“Korku Merkezi” Hasarlı Olsa Da Dehşeti Hissedebiliyoruz
Iowa Üniversitesi’nden Justin Feinstein ve ekibinin, Nature Neuroscience adlı dergide yayımlanan çalışmalarında, beyinde tehdide yönelik tepkiden veya buna bağlı fizyolojik bir takım değişikliklerden sorumlu birden fazla sistem olabileceği gözler önüne seriliyor.
Nörobilimcilerin uzun zamandır varsaydıklarının aksine, beyinde korku merkezi olarak bilinen yerde bir eksiklik ya da yetersizlik olsa dahi, insanlar korku yaşayabiliyor.

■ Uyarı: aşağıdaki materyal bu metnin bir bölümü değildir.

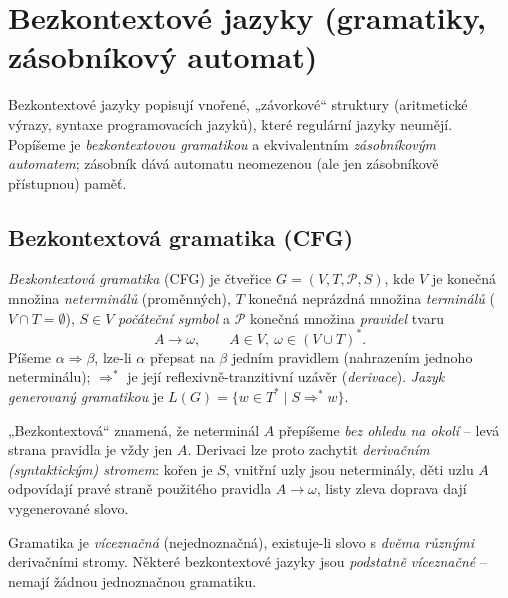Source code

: \documentclass[11pt,a4paper]{article}
\begin{document}
\section{Bezkontextové jazyky (gramatiky, zásobníkový automat)}

Bezkontextové jazyky popisují vnořené, „závorkové`` struktury (aritmetické výrazy, syntaxe programovacích jazyků), které regulární jazyky neumějí. Popíšeme je \emph{bezkontextovou gramatikou} a ekvivalentním \emph{zásobníkovým automatem}; zásobník dává automatu neomezenou (ale jen zásobníkově přístupnou) paměť.

\subsection{Bezkontextová gramatika (CFG)}

\begin{definice}
\emph{Bezkontextová gramatika} (CFG) je čtveřice $G=(V,T,\mathcal P,S)$, kde $V$ je konečná množina \emph{neterminálů} (proměnných), $T$ konečná neprázdná množina \emph{terminálů} ($V\cap T=\emptyset$), $S\in V$ \emph{počáteční symbol} a $\mathcal P$ konečná množina \emph{pravidel} tvaru
\[ A\to\omega,\qquad A\in V,\ \omega\in(V\cup T)^*. \]
Píšeme $\alpha\Rightarrow\beta$, lze-li $\alpha$ přepsat na $\beta$ jedním pravidlem (nahrazením jednoho neterminálu); $\Rightarrow^*$ je její reflexivně-tranzitivní uzávěr (\emph{derivace}). \emph{Jazyk generovaný gramatikou} je $L(G)=\{w\in T^*\mid S\Rightarrow^* w\}$.
\end{definice}

\begin{intuice}
„Bezkontextová`` znamená, že neterminál $A$ přepíšeme \emph{bez ohledu na okolí} -- levá strana pravidla je vždy jen $A$. Derivaci lze proto zachytit \emph{derivačním (syntaktickým) stromem}: kořen je $S$, vnitřní uzly jsou neterminály, děti uzlu $A$ odpovídají pravé straně použitého pravidla $A\to\omega$, listy zleva doprava dají vygenerované slovo.
\end{intuice}

\begin{definice}[Víceznačnost]
Gramatika je \emph{víceznačná} (nejednoznačná), existuje-li slovo s \emph{dvěma různými} derivačními stromy. Některé bezkontextové jazyky jsou \emph{podstatně víceznačné} -- nemají žádnou jednoznačnou gramatiku.
\end{definice}
\end{document}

Uzun yıllardır hayvanlar üzerinde yapılan çalışmalar, beynin derinliklerinde bulunan küçük badem şeklinde olan “amigdala”nın korkudan sorumlu en önemli bölge olduğunu gösteriyor. Bu bulgu, daha sonra insanlar üzerinde yapılan çalışmalarda da onaylanıyor.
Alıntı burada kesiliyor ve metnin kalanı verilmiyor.